As everyone now knows, whatever it is that you need – there’s an app for that.
And there are plenty of apps that locate restaurants, grocery stores and food delivery services for those who can always afford to feed themselves and their families – but there’s now also a smartphone app that can help find food for those in Guilford County who are struggling financially.
The Greater Guilford Food Finder App – a new version of a previous, much more limited and less ambitious app that covered only High Point – is now available to connect people to resources across the county that will help them stay fed.
The app can do a lot more than point people to free or affordable food services. It can also help people find resources to deal with mental health issues, homelessness and similar challenges.
One obvious concern is that many people who can’t afford food also can’t afford an iPhone or Android smartphone. On the other hand, smartphones are as ubiquitous as ever and basic used versions of smartphones can be found at very low prices.
Regardless, for those who can access the app, the functions and information available can be invaluable.
The app can, by location, find food pantries, churches and community organizations that can help the hungry – and it also provides addresses and phone numbers.
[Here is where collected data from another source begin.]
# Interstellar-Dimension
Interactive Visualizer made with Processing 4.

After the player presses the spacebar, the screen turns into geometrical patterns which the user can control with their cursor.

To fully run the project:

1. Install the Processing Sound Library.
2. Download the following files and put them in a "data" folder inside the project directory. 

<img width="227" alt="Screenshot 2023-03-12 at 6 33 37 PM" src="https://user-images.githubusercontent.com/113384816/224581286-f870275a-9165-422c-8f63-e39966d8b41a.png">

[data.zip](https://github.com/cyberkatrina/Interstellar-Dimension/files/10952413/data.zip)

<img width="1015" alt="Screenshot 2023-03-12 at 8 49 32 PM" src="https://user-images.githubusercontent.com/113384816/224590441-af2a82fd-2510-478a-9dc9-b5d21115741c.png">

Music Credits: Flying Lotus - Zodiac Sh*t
Calls can be made simply by pressing a link on the screen.
The app also lists free community meal options, farmer’s markets where fresh affordable food can be found and community gardens projects that can also helped those who are struggling to afford food at a time when the price of some eggs come in at over $9 a carton.
For those who would like to help battle hunger and related challenges in Guilford County, the Greater Guilford Food Finder App makes it simple for volunteers to discover how they can help less fortunate county residents.
The app is the brainchild of the Greater High Point Food Alliance project in collaboration with Greensboro Urban Ministry, the Guilford County Division of Public Health, the Moses Cone Hospital Foundation, NC Cooperative Extension-Guilford County Center, Second Harvest Food Bank and the Weaver Foundation.
The Greater High Point Food Alliance, which released Version 1.0 of the app seven years ago, states that the organization’s goal is “to move from a charity model to a developmental model where community members become responsible for themselves and eventually become self-sustaining, which requires effort and commitment from both individuals and systems.”